(Dataset records begins)

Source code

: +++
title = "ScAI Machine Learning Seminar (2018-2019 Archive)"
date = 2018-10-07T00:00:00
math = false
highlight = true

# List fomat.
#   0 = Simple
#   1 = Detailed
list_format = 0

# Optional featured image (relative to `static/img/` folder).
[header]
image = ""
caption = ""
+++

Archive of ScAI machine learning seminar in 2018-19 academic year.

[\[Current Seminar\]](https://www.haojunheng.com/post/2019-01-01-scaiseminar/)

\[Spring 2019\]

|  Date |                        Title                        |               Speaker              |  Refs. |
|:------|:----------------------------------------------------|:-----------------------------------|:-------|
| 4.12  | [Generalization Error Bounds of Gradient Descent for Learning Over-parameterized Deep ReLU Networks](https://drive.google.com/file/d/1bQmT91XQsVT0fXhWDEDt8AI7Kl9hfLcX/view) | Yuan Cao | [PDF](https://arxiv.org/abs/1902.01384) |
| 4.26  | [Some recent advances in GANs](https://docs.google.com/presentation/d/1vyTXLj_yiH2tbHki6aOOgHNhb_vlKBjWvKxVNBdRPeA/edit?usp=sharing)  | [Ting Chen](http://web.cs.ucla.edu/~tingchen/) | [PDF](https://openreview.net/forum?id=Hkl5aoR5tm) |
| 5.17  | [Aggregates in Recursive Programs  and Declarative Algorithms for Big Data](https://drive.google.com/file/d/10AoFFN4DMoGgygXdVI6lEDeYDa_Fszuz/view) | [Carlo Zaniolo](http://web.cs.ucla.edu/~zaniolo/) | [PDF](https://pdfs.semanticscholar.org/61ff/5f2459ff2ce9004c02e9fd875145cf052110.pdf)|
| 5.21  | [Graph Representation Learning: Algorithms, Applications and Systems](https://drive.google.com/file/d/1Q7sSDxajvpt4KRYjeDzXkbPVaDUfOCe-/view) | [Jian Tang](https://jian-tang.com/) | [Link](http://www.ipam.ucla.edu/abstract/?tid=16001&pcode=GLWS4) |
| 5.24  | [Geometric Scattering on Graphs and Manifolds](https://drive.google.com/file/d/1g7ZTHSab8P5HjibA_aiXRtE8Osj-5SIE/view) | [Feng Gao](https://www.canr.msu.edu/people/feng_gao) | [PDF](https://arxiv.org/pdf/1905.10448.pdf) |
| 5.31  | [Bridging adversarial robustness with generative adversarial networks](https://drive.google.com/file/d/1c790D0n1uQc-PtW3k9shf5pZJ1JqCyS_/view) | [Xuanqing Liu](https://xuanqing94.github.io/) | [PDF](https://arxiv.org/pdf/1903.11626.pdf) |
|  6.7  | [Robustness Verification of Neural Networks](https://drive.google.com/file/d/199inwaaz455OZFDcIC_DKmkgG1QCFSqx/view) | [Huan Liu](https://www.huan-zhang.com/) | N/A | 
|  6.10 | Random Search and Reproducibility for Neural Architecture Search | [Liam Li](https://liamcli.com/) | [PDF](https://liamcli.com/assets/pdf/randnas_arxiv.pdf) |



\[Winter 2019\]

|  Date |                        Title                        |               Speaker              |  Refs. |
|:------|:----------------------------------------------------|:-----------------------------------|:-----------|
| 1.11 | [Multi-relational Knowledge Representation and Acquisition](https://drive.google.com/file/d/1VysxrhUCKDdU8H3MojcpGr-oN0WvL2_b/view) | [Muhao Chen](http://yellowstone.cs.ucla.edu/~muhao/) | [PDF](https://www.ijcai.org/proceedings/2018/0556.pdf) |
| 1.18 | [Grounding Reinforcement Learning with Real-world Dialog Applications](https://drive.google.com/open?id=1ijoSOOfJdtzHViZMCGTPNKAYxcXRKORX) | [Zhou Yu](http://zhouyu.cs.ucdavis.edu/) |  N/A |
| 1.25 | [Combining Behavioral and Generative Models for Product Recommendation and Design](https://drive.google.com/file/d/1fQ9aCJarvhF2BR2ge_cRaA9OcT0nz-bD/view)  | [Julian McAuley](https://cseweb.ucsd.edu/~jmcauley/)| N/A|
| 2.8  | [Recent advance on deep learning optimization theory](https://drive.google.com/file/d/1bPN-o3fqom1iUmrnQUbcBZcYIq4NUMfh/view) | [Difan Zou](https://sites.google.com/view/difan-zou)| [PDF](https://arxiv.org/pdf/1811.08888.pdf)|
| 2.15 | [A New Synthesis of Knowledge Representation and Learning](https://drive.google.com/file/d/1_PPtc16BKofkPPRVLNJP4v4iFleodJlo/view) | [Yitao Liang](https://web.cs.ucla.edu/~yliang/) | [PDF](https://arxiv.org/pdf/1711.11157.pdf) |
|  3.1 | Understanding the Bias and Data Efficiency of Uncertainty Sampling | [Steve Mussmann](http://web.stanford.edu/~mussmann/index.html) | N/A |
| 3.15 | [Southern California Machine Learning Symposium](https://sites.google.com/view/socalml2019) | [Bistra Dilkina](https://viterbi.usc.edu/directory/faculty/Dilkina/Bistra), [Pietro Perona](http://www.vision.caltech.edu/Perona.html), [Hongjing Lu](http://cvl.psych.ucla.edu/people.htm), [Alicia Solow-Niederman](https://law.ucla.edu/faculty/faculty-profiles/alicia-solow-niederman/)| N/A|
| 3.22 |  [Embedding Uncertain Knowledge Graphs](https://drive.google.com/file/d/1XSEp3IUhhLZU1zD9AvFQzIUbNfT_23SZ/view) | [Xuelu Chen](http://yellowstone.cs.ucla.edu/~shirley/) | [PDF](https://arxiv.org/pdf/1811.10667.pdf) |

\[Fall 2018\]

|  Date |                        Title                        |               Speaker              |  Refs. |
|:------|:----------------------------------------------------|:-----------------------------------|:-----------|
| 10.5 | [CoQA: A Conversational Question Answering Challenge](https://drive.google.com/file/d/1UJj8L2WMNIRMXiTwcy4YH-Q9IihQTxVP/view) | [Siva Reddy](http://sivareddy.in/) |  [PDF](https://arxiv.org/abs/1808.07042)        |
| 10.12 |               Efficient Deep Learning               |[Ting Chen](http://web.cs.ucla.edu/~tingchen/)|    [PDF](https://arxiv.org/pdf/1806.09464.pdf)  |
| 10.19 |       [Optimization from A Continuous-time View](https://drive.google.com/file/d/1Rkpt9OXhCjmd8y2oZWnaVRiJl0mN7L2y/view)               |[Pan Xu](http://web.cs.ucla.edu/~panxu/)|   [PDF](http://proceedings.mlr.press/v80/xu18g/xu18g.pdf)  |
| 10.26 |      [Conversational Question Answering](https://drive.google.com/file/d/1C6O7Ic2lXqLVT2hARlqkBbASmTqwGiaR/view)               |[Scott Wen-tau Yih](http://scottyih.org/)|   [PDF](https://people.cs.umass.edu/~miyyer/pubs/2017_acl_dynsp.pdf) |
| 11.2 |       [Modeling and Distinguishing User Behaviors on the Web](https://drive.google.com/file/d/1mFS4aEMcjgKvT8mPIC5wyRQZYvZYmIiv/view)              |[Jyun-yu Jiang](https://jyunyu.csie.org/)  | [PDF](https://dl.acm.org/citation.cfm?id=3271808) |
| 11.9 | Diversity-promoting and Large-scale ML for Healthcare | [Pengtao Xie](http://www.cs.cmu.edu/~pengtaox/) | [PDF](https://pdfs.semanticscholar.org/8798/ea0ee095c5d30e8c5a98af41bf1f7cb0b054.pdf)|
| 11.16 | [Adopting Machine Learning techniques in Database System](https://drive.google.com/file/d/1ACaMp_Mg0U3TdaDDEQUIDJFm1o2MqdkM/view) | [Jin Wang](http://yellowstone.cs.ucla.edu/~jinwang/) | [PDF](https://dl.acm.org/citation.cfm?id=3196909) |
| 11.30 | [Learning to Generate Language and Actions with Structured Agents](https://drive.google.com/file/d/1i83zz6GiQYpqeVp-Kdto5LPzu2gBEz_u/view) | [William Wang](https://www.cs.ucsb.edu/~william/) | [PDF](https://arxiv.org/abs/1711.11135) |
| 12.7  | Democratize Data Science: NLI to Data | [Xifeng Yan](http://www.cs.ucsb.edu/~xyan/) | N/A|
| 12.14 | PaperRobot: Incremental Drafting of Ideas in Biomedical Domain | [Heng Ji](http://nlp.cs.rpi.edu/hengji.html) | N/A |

(Dataset records ends)
(Dataset records begins)

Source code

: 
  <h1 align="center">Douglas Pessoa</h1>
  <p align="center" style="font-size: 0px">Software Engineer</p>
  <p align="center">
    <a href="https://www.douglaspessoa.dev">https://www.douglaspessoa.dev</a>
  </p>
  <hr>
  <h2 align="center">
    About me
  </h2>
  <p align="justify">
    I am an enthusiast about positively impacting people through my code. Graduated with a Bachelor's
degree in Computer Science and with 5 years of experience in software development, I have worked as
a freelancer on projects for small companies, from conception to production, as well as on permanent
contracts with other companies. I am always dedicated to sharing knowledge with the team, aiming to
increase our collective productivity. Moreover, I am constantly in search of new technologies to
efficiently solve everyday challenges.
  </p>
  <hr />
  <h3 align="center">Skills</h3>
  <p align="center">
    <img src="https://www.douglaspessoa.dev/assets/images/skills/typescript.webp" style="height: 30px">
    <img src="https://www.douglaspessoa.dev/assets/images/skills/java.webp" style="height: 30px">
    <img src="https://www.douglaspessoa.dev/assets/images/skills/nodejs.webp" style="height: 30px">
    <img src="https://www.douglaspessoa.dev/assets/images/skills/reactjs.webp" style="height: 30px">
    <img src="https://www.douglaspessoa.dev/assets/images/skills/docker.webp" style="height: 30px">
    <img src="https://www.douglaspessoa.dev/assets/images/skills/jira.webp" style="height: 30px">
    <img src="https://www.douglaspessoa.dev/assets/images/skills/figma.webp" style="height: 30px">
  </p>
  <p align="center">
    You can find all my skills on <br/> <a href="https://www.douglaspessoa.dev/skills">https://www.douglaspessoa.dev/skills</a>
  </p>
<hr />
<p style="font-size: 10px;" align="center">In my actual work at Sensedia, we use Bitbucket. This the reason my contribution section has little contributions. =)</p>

(Dataset records ends)

Task: How many of the lines above include the string "sites"? Give only the number.

Response to this task: 2